Workflow and Releases are part of the Version Management in Paligo. Both topics and publications are part of a workflow. The workflow in Paligo consists of 5 stages. Each stage is connected to the Release Management, which steps up the version number for each stage:

  • The first number is stepped up for a major release: 1.0.0

  • The second number is stepped up for a minor release: 1.1.0

  • The third number is stepped up for a review or translation stage: 1.1.1

You change the workflow stage in the Resource view for the item:

  1. Work in progress: For authoring and editing content. The initial stage of any document.

  2. In review: For SME review, proof-reading, etc. When the document is in Review, it is not locked, but marked as In Review.

  3. In translation: If you have multi-lingual content. While the document is in the Translation stage, the document is locked for editing. 

  4. In translation review: For proof-reading or post-editing translations in the translation editor.

  5. Release: Final version of the document is released. When a document is released, it is locked for further editing.

Release Versions

Each time a release version is created (major or minor release), that version is saved and archived as a release "snapshot", an exact copy of the release all, its topic and other resources as they were at that point in time. It can be downloaded or restored in Paligo again.

If you need to start work on the next version, you do this by setting the publication to Work in progress again. The archived version will remain intact just as it was at that stage.

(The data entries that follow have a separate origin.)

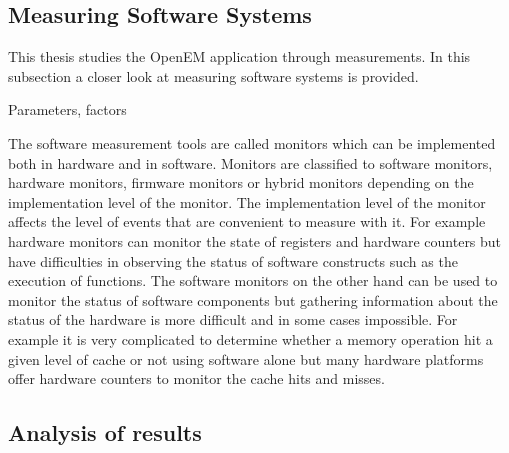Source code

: \subsection{Measuring Software Systems}
\label{subsec:measure}
This thesis studies the OpenEM application through measurements. In this
subsection a closer look at measuring software systems is provided.

Parameters, factors

The software measurement tools are called monitors which can be implemented both
in hardware and in software. Monitors are classified to software monitors,
hardware monitors, firmware monitors or hybrid monitors depending on the
implementation level of the monitor. The implementation level of the monitor
affects the level of events that are convenient to measure with it. For example
hardware monitors can monitor the state of registers and hardware counters but
have difficulties in observing the status of software constructs such as the
execution of functions. The software monitors on the other hand can be used to
monitor the status of software components but gathering information about the
status of the hardware is more difficult and in some cases impossible.
\cite{jain1991art} For example it is very complicated to determine whether a
memory operation hit a given level of cache or not using software alone but many
hardware platforms offer hardware counters to monitor the cache hits and misses.

\subsection{Analysis of results}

Restoring and re-publishing a release

To restore and re-publish a release:

  1. Click the Restore button: 

  2. Select in which folder to restore the released version. 

  3. Make any changes you need, if any. Changes made to the topics in a restored release does not affect any of the topics in your current version in Paligo. It is a completely separate copy.

  4. Re-publish to any format you like.

Note

Some important things to note:

  • Restoring releases is not something recommended on a regular basis, but only for exceptions when you need to re-publish an old version.

    If you need to keep multiple release versions in parallel in your system, with reuse between them, you should instead look into doing so with the help of reused topics and filters, possibly combined with branching.

  • Because the restored release may have had completely different variables and the like, such resources will be separate, and possibly partially duplicated. You may therefore want to clean such resources up after re-publishing your old version.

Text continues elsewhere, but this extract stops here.